* _ASSIGNMENT_
Within the listing, how many lines include "autoincrement"? Please answer with a bare number.

* _INFORMATION PROVIDED_

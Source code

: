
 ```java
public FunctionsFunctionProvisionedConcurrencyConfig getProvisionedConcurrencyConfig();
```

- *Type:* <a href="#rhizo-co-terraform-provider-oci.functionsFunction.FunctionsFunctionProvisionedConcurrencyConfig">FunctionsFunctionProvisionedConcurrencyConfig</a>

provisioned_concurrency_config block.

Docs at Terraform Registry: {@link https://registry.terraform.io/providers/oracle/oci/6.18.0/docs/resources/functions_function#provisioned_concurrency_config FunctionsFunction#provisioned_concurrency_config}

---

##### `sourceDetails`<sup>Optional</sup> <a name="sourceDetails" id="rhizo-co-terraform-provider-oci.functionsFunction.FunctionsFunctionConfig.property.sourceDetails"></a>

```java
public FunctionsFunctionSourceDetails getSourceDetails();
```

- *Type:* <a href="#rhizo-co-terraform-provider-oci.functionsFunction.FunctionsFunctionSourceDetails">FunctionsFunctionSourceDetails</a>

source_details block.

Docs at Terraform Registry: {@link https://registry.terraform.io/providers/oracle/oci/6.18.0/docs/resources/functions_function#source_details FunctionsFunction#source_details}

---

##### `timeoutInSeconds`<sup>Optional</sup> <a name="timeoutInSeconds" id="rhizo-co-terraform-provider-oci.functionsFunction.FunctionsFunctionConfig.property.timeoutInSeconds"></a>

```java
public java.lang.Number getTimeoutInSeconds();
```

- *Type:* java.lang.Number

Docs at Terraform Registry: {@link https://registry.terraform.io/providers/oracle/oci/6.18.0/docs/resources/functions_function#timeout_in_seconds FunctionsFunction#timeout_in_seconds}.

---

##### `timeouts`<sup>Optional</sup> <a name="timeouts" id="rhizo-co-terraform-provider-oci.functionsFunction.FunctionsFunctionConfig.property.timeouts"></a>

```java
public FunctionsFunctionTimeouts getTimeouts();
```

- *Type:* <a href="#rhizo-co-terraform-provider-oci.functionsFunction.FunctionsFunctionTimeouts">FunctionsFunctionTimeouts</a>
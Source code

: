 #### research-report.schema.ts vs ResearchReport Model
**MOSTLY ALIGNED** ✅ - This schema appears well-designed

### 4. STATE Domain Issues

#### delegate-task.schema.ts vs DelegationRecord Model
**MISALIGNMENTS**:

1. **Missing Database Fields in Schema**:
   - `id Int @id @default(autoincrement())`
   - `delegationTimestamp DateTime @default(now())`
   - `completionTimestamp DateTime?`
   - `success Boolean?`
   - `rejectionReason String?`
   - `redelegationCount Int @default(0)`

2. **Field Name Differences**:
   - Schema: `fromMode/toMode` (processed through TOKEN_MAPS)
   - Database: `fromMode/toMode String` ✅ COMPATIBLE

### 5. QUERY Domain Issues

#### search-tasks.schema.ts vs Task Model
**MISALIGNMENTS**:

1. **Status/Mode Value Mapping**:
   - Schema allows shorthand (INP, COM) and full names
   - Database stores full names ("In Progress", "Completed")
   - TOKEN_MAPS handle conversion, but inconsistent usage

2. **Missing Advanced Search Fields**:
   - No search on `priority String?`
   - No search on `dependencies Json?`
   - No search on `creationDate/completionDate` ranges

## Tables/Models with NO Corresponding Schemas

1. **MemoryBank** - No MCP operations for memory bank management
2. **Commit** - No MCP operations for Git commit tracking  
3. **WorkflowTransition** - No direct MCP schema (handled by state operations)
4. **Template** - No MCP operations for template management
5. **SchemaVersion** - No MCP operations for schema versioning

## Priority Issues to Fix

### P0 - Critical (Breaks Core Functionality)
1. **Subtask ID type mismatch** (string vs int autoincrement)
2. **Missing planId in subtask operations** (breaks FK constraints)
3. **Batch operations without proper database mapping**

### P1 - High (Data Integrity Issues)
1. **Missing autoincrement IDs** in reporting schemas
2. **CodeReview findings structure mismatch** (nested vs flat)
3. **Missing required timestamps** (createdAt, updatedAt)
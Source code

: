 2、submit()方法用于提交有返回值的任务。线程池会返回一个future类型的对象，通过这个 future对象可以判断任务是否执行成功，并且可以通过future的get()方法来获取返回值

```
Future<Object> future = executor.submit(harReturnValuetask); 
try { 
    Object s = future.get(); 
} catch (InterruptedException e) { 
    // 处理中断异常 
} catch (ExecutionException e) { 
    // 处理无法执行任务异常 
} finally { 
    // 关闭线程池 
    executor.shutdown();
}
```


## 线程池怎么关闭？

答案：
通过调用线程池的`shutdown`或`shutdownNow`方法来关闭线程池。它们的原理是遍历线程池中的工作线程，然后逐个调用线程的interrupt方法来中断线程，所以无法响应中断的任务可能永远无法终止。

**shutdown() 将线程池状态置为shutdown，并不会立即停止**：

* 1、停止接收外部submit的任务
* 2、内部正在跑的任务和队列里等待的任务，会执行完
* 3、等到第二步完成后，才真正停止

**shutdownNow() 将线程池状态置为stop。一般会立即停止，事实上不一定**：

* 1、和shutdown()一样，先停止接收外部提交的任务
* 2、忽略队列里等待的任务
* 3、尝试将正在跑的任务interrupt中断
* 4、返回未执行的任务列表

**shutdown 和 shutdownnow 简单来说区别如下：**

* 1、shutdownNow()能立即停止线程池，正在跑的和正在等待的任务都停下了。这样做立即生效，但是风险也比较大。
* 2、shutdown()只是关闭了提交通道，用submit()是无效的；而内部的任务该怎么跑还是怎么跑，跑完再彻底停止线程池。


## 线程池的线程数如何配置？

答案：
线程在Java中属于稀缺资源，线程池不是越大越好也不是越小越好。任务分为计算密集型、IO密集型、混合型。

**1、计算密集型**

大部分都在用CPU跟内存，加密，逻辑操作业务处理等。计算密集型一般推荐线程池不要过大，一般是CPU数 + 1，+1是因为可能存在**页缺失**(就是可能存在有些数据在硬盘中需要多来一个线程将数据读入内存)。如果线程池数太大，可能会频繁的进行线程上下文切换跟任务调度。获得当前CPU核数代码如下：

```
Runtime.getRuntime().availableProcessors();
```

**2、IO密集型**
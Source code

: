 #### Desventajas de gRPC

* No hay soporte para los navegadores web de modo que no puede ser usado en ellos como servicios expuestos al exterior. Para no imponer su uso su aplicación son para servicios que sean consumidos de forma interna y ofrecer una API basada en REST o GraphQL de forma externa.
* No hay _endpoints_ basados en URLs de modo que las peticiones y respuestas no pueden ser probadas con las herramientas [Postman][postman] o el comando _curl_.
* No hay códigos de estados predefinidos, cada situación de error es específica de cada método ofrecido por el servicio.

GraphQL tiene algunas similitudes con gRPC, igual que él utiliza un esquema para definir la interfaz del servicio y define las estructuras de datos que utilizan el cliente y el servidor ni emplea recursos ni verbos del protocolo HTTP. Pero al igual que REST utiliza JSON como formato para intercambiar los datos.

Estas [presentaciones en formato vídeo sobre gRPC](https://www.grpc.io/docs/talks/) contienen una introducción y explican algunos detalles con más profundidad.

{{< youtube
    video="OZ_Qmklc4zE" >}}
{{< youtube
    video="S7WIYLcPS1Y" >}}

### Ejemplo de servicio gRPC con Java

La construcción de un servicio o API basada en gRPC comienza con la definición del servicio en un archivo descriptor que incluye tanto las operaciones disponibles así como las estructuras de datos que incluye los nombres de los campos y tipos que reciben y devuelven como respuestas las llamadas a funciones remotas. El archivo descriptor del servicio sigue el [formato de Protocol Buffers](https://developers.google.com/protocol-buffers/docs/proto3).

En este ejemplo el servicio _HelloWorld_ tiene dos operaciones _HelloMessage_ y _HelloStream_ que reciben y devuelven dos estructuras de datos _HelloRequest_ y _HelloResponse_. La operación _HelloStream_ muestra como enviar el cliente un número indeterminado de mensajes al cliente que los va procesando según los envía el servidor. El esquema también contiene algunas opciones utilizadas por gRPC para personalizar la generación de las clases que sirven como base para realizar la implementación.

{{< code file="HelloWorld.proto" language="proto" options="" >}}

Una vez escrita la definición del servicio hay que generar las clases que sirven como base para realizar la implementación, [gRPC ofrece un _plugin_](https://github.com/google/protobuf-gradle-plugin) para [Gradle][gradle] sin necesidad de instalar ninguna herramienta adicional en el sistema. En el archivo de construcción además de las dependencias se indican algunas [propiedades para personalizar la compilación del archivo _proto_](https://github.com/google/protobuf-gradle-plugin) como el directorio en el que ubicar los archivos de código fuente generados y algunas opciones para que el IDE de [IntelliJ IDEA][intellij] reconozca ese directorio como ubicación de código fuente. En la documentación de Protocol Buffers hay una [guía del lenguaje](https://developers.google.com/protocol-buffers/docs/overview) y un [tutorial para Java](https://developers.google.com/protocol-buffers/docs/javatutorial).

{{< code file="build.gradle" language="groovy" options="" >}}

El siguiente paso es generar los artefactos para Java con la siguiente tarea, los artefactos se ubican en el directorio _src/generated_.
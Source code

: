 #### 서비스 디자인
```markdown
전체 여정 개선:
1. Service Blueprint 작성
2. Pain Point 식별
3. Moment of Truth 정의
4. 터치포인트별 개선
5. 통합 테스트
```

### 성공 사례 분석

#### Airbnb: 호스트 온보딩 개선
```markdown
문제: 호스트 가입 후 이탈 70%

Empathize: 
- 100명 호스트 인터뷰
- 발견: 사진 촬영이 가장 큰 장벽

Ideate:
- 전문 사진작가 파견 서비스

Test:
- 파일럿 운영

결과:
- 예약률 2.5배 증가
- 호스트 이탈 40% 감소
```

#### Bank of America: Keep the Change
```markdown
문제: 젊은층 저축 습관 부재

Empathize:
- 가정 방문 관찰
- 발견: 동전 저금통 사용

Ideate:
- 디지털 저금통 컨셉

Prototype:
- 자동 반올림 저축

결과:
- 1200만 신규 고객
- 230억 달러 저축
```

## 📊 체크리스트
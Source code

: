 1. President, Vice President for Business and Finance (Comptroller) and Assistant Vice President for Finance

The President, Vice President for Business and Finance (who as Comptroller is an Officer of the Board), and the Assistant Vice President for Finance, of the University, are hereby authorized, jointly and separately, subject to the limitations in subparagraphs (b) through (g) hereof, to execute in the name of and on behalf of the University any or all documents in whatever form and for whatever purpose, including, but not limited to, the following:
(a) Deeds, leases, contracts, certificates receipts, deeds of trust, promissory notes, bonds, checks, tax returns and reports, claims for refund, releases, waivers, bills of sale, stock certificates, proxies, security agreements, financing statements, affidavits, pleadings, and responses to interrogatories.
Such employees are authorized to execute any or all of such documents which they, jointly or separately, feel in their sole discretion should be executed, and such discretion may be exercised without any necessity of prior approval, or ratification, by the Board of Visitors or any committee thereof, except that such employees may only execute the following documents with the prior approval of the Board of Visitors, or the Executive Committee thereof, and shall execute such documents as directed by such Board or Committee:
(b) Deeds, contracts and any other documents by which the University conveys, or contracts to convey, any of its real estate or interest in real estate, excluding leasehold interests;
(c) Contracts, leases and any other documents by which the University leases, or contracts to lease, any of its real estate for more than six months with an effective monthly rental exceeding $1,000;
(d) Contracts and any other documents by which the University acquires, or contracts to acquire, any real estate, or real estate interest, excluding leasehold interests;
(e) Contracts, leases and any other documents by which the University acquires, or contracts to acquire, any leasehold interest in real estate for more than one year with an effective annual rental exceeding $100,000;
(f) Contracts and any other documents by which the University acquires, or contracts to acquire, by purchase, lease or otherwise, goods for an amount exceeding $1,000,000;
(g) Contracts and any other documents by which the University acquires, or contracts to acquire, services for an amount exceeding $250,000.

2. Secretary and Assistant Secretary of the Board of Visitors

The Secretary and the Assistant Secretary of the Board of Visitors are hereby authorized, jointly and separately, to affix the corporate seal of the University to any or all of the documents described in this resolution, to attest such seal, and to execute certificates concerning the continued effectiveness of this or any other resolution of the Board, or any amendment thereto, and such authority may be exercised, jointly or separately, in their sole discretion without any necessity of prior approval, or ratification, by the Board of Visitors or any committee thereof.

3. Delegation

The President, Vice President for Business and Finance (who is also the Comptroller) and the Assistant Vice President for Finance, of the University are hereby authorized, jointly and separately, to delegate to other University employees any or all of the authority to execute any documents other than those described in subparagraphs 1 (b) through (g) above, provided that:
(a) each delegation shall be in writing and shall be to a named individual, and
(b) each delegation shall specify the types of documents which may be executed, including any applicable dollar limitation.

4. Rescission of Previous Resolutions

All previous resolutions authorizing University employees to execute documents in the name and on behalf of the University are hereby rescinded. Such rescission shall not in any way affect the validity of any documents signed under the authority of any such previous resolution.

* _ANSWER TO THIS TASK_
3